Practice-dependent motor cortex plasticity is reduced in non-disabled multiple sclerosis patients

Mario Stampanoni Bassi, Fabio Buttari, Pierpaolo Maffei, Nicla De Paolis, Andrea Sancesario, Luana Gilio, Luigi Pavone, Gabriele Pasqua, Ilaria Simonelli, Francesco Sica, Roberta Fantozzi, Paolo Bellantonio, Diego Centonze, Ennio Iezzi

Research output: Contribution to journalArticle

Abstract

OBJECTIVES: Skill acquisition after motor training involves synaptic long-term potentiation (LTP) in primary motor cortex (M1). In multiple sclerosis (MS), LTP failure ensuing from neuroinflammation could contribute to worsen clinical recovery. We therefore addressed whether practice-dependent plasticity is altered in MS.

METHODS: Eighteen relapsing-remitting (RR)-MS patients and eighteen healthy controls performed 600 fast abductions of index finger in 30 blocks of 20 movements. Before and after practice, transcranial magnetic stimulation (TMS) was delivered over the hot spot of the trained first dorsal interosseous muscle. Movements kinematics, measures of cortical excitability, and the input/output curves of motor evoked potentials (MEPs) were assessed.

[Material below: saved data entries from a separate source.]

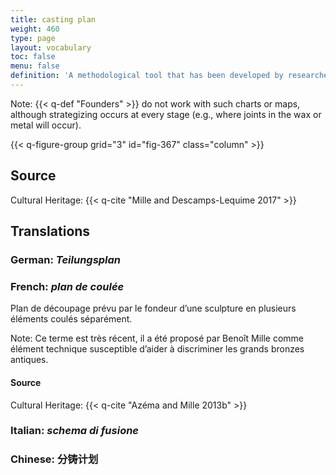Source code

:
 ```yaml
---
title: casting plan
weight: 460
type: page
layout: vocabulary
toc: false
menu: false
definition: 'A methodological tool that has been developed by researchers to reverse engineer the casting sequence of a bronze sculpture and visually represent the separately cast parts. It is based on the evidence presented in the object and attempts to map the decisions made by a foundry regarding the number and position of separately cast pieces.'
---
```


<div class="backmatter">
Note: {{< q-def "Founders" >}} do not work with such charts or maps, although strategizing occurs at every stage (e.g., where joints in the wax or metal will occur).
</div>

{{< q-figure-group grid="3" id="fig-367" class="column" >}}

## Source

Cultural Heritage: {{< q-cite "Mille and Descamps-Lequime 2017" >}}

## Translations

<div class="accordion">

###  **German**: *Teilungsplan*

### **French**: *plan de coulée*

Plan de découpage prévu par le fondeur d’une sculpture en plusieurs éléments coulés séparément.

<div class="backmatter">
Note: Ce terme est très récent, il a été proposé par Benoît Mille comme élément technique susceptible d’aider à discriminer les grands bronzes antiques.
</div>

#### Source

Cultural Heritage: {{< q-cite "Azéma and Mille 2013b" >}}

### **Italian**: *schema di fusione*

### **Chinese**: 分铸计划

</div>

RESULTS: Kinematic variables of movement improved with practice in patients and controls to a similar extent, although patients showed lower MEPs amplitude increase after practice. Practice did not change the difference in resting motor threshold values observed between patients and controls, nor did modulate short-interval intracortical inhibition. Clinical/radiological characteristics were not associated to practice-dependent effects.

CONCLUSIONS: Practice-induced reorganization of M1 is altered in non-disabled RR-MS patients, as shown by impaired MEPs modulation after motor learning.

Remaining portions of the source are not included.